きのう19日(2014年2月)の「とくダネ!」で「これから真央ちゃんの金メダルを見にいくんです」と言っていた司会の小倉智昭は、けさ20日はソチの特設スタジオにいた。浅田真央はショートプログラムで16位とまったく精彩を欠いたが、「浅田」で準備していた番組はもう調整がきかない。放送する方もつらいだろうが、見せられる方はもっとつらかった。
東京のスタジオも意気消沈…「とくダネ!」時間埋まらず四苦八苦
上位3人は韓国のキム・ヨナ(23)、ロシ アのA・ソトニコワ(17)、イタリアのカロリーナ・コストナー(27)で、いずれもノーミスで74点台の高得点だ。メダルはこの3人に絞られたといっていいような滑りだった。対して、日本選手は村上佳奈子(19)と鈴木明子(28)が60点台、村上、浅田真央(23)は55点台の16位に沈んだ。
ソチに着いていきなりこの結果を聞かされた小倉は、「あまりの衝撃で、ソチが暑いのか寒いのかもみてない」という。早くも番組が続かない。映像を送る東京側も手の打ちようがなかったのだろう。浅田が転倒するシーンを出すまでに、各選手の映像をつないでつないで、結局20分の時間稼ぎ。その後も、元選手でいまはフジテレビ社員の中野由加里が加わって、浅田の演技の解析に20分を費やして時間を埋める。最後に3選手のインタビューがあったが、浅田は「何が起こったかわからない」、村上は涙を流して「会場に飲まれた。くやしい」と言葉少なだ。小倉もようやく「3選手とも目をうるませて…というのは考えられないこと」とフォローした。
元プロ陸上選手の為末大「期待に応えようと思った時のパフォーマンスは低くなりがちです。

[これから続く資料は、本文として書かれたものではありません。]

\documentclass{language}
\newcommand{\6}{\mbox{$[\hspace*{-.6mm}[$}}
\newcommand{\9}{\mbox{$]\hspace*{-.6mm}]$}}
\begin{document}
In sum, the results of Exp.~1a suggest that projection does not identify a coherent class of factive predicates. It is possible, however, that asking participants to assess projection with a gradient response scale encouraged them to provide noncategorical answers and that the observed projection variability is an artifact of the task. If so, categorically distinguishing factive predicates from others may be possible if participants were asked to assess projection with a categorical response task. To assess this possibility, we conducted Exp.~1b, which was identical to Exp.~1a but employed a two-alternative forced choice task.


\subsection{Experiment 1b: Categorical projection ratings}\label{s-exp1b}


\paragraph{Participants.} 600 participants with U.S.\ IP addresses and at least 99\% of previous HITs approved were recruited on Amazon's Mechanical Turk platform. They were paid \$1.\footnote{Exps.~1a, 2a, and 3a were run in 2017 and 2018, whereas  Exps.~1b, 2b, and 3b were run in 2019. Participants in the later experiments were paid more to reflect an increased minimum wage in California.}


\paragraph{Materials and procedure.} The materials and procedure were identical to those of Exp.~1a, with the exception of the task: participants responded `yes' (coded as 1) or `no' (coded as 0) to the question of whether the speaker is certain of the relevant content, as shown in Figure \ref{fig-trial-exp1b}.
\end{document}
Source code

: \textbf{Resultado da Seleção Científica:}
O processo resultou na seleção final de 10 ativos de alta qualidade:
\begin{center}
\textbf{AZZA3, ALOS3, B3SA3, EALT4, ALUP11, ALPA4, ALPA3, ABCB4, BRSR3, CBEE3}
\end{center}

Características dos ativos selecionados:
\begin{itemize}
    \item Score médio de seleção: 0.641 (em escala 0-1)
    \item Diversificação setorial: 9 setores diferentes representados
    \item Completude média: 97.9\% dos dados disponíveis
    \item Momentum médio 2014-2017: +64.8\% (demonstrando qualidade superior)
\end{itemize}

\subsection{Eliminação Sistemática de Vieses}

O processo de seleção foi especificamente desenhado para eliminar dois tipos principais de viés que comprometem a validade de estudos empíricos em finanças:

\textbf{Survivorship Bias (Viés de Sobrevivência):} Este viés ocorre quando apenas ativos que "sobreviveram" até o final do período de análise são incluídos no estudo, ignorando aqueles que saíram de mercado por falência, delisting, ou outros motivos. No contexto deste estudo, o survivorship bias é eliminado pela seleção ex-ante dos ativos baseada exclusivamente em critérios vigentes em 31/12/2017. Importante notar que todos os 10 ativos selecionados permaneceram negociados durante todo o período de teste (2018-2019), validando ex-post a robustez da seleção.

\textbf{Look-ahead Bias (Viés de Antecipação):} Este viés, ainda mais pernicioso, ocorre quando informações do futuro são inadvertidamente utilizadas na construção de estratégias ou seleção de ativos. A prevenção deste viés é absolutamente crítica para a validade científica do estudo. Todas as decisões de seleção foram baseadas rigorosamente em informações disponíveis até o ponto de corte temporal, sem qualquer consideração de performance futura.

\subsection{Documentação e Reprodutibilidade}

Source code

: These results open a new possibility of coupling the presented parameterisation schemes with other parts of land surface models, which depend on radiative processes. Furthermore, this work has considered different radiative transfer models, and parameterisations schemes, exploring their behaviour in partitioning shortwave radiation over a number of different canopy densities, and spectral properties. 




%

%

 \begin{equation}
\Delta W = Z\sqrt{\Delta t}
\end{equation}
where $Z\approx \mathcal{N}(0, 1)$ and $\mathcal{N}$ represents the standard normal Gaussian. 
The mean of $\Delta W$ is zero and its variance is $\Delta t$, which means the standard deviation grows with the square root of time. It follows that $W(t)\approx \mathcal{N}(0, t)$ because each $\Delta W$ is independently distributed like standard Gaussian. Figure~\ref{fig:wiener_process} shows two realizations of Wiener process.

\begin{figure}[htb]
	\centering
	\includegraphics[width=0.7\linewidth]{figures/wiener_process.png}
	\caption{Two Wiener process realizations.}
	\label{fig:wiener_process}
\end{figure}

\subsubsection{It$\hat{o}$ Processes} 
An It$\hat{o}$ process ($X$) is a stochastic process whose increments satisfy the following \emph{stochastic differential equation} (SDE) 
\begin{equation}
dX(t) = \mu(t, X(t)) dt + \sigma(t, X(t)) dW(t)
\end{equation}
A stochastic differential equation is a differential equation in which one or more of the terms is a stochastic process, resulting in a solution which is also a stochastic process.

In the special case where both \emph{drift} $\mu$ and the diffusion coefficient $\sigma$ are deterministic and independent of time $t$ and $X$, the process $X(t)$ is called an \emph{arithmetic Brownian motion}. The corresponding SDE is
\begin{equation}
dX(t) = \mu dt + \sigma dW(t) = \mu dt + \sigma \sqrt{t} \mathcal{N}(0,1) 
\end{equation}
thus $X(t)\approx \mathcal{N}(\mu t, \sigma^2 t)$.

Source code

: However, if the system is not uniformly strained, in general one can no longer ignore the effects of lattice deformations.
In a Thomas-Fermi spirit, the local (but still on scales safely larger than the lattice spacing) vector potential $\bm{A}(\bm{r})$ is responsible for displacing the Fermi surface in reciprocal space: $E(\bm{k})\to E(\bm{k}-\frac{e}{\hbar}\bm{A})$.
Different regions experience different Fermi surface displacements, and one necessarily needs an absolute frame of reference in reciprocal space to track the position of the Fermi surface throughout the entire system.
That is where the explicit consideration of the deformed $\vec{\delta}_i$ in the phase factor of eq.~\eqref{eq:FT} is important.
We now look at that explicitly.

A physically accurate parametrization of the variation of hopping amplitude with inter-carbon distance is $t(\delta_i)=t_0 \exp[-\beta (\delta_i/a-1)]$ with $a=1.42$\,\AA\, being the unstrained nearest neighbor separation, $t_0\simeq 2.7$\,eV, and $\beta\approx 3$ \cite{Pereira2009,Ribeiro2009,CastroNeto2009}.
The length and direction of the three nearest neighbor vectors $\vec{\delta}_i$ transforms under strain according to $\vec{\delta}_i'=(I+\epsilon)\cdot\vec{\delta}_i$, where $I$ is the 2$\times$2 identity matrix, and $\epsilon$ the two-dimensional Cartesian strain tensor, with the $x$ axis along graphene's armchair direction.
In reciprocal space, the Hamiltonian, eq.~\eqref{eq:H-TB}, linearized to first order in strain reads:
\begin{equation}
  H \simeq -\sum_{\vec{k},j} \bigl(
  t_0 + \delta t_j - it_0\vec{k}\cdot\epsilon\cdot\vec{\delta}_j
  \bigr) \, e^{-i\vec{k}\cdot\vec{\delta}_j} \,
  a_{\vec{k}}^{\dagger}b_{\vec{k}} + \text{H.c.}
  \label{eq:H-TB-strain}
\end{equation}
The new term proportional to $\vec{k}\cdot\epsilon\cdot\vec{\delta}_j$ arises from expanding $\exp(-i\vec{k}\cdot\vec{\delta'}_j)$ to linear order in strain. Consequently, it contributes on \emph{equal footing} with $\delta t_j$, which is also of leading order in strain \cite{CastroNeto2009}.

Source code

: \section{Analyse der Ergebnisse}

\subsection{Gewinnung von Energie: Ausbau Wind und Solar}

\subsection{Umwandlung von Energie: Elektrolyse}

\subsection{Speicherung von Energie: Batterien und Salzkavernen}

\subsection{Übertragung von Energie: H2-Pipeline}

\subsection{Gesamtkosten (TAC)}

自分のためにやったときの方が、結果として高くなる。一番いいのは無邪気にやることだが、これがなかなかむずかしいんです」
笠井信輔アナ「たしかにスノボーなんかは無邪気にやっているように見えますよね」
なんとか浅田の話題で番組を引っ張ろうとするのだが、なかなか続かない。とうとう「あれから4年 集大成」というバンクーバー五輪後の浅田を追ったまとめを20分もやったのには驚いた。いかに注目のフィギュアとはいえ、まだ前半のSPでこれはなかろう。
スノボー「パラレル大回転」こんな面白い競技だったんだ!竹内智香が銀メダル
これに比べて、スノーボード・女子パラレル大回転の竹内智香選手(30)の銀メダルの話題は面白かった。レースはきのう19日のゴールデンタイムに生放送された。パラレル大回転というのは、2人が並んで滑る一騎打ちなのでわかりやすい。金メダルをかけた対決はスイスのP・クンマー選手が相手で、1回目は竹内が先行したが、2回目で竹内が転倒してしまった。
しかし、ゴールしたあと2人は抱き合っていた。竹内は2007年からスイスのナショナルチームに自分で乗込んで合宿に加わっていたのだ。クンマー はいわば仲間だ。スイスに拠点を移したのは、日本の強化体制に対する不満からだった。竹内はソルトレーク五輪から4度目の五輪だがメダルはない。10年のバンクーバー五輪でスイス選手と行動をともにした。それでもダメだった。スイスのコーチに「本当に五輪で勝ちたいのなら日本に戻れ」といわれ、これで変わったという。
竹内は「長かったが、これで他の選手はもっと簡単に入ってこられると思う」と話す。たしかに、勝たないと競技そのものが注目されない。スノボーのハーフパイプもそうだし、夏のフェンシングも女子サッカーもそうだった。このパラレル大回転は心理戦の要素もあってなかなか面白い競技だが、これまでどれだけの人が知っていただろう。
竹内は「次の韓国を目指す」と話している。笠井は「34歳ですね」というが、尊敬する人は三浦雄一郎氏なんだという。年なんか関係ない。